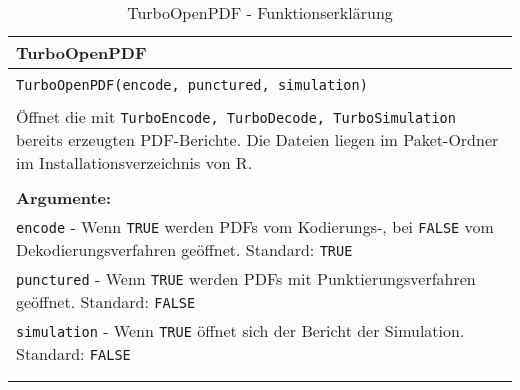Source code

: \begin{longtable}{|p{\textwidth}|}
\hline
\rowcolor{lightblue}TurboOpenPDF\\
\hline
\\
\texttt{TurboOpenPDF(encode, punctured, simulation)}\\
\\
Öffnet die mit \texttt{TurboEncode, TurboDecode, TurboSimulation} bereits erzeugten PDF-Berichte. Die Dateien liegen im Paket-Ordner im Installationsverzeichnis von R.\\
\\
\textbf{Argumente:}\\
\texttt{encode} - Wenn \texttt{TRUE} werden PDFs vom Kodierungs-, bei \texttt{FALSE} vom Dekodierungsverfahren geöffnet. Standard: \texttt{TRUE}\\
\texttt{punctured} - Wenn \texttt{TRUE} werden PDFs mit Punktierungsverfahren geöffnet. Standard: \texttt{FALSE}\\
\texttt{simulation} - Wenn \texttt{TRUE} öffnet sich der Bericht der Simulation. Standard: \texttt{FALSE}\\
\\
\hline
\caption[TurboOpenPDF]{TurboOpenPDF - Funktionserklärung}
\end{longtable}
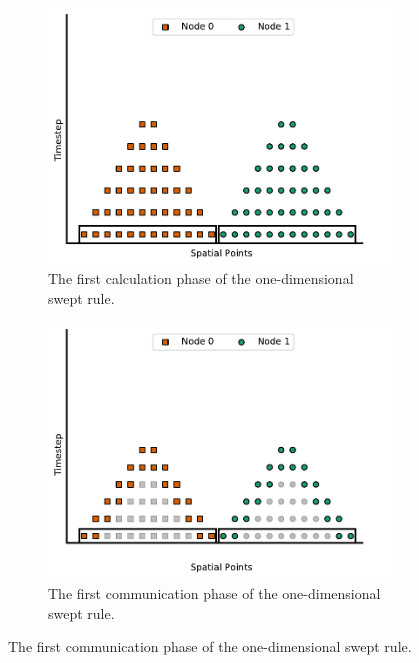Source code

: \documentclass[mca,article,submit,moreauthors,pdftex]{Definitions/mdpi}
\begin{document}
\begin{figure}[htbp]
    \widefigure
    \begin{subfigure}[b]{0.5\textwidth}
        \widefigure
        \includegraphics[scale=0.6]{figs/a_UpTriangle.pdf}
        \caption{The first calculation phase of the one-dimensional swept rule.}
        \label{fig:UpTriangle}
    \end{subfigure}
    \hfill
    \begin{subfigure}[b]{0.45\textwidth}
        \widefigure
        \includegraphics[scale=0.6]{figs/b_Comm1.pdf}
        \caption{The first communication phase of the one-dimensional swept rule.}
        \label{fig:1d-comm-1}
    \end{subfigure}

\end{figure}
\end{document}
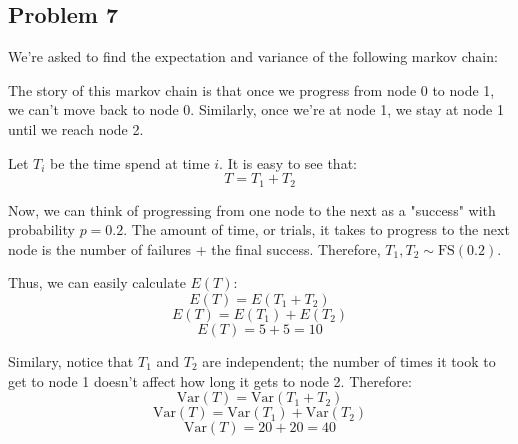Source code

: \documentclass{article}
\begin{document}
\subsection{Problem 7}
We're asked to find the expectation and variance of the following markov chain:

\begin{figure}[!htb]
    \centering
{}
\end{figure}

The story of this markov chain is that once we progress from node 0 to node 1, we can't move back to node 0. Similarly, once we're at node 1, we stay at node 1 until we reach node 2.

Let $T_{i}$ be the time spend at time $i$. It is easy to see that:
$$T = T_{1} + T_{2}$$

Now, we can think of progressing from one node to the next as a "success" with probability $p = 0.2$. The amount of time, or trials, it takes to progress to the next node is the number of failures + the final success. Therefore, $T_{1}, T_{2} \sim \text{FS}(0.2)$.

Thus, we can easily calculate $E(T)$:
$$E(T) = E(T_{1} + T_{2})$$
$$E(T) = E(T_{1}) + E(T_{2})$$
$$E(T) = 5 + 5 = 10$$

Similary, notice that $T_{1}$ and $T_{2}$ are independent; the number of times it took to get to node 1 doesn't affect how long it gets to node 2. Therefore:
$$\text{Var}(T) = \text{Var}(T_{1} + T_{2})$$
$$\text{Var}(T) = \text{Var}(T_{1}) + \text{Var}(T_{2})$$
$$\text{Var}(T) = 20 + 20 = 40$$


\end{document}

* _Goal of the exercise_:
Drop every picture from the data, then output all the rest exactly.

* _Answer to the problem_:
Source code

: \begin{longtable}{|p{\textwidth}|}
\hline
\rowcolor{lightblue}TurboOpenPDF\\
\hline
\\
\texttt{TurboOpenPDF(encode, punctured, simulation)}\\
\\
Öffnet die mit \texttt{TurboEncode, TurboDecode, TurboSimulation} bereits erzeugten PDF-Berichte. Die Dateien liegen im Paket-Ordner im Installationsverzeichnis von R.\\
\\
\textbf{Argumente:}\\
\texttt{encode} - Wenn \texttt{TRUE} werden PDFs vom Kodierungs-, bei \texttt{FALSE} vom Dekodierungsverfahren geöffnet. Standard: \texttt{TRUE}\\
\texttt{punctured} - Wenn \texttt{TRUE} werden PDFs mit Punktierungsverfahren geöffnet. Standard: \texttt{FALSE}\\
\texttt{simulation} - Wenn \texttt{TRUE} öffnet sich der Bericht der Simulation. Standard: \texttt{FALSE}\\
\\
\hline
\caption[TurboOpenPDF]{TurboOpenPDF - Funktionserklärung}
\end{longtable}
Source code

: \documentclass[mca,article,submit,moreauthors,pdftex]{Definitions/mdpi}
\begin{document}
\begin{figure}[htbp]
    \widefigure
    \begin{subfigure}[b]{0.5\textwidth}
        \widefigure
        \includegraphics[scale=0.6]{figs/a_UpTriangle.pdf}
        \caption{The first calculation phase of the one-dimensional swept rule.}
        \label{fig:UpTriangle}
    \end{subfigure}
    \hfill
    \begin{subfigure}[b]{0.45\textwidth}
        \widefigure
        \includegraphics[scale=0.6]{figs/b_Comm1.pdf}
        \caption{The first communication phase of the one-dimensional swept rule.}
        \label{fig:1d-comm-1}
    \end{subfigure}

\end{figure}
\end{document}
Source code

: \documentclass{article}
\begin{document}
\subsection{Problem 7}
We're asked to find the expectation and variance of the following markov chain:

\begin{figure}[!htb]
    \centering
{}
\end{figure}

The story of this markov chain is that once we progress from node 0 to node 1, we can't move back to node 0. Similarly, once we're at node 1, we stay at node 1 until we reach node 2.

Let $T_{i}$ be the time spend at time $i$. It is easy to see that:
$$T = T_{1} + T_{2}$$

Now, we can think of progressing from one node to the next as a "success" with probability $p = 0.2$. The amount of time, or trials, it takes to progress to the next node is the number of failures + the final success. Therefore, $T_{1}, T_{2} \sim \text{FS}(0.2)$.

Thus, we can easily calculate $E(T)$:
$$E(T) = E(T_{1} + T_{2})$$
$$E(T) = E(T_{1}) + E(T_{2})$$
$$E(T) = 5 + 5 = 10$$

Similary, notice that $T_{1}$ and $T_{2}$ are independent; the number of times it took to get to node 1 doesn't affect how long it gets to node 2. Therefore:
$$\text{Var}(T) = \text{Var}(T_{1} + T_{2})$$
$$\text{Var}(T) = \text{Var}(T_{1}) + \text{Var}(T_{2})$$
$$\text{Var}(T) = 20 + 20 = 40$$


\end{document}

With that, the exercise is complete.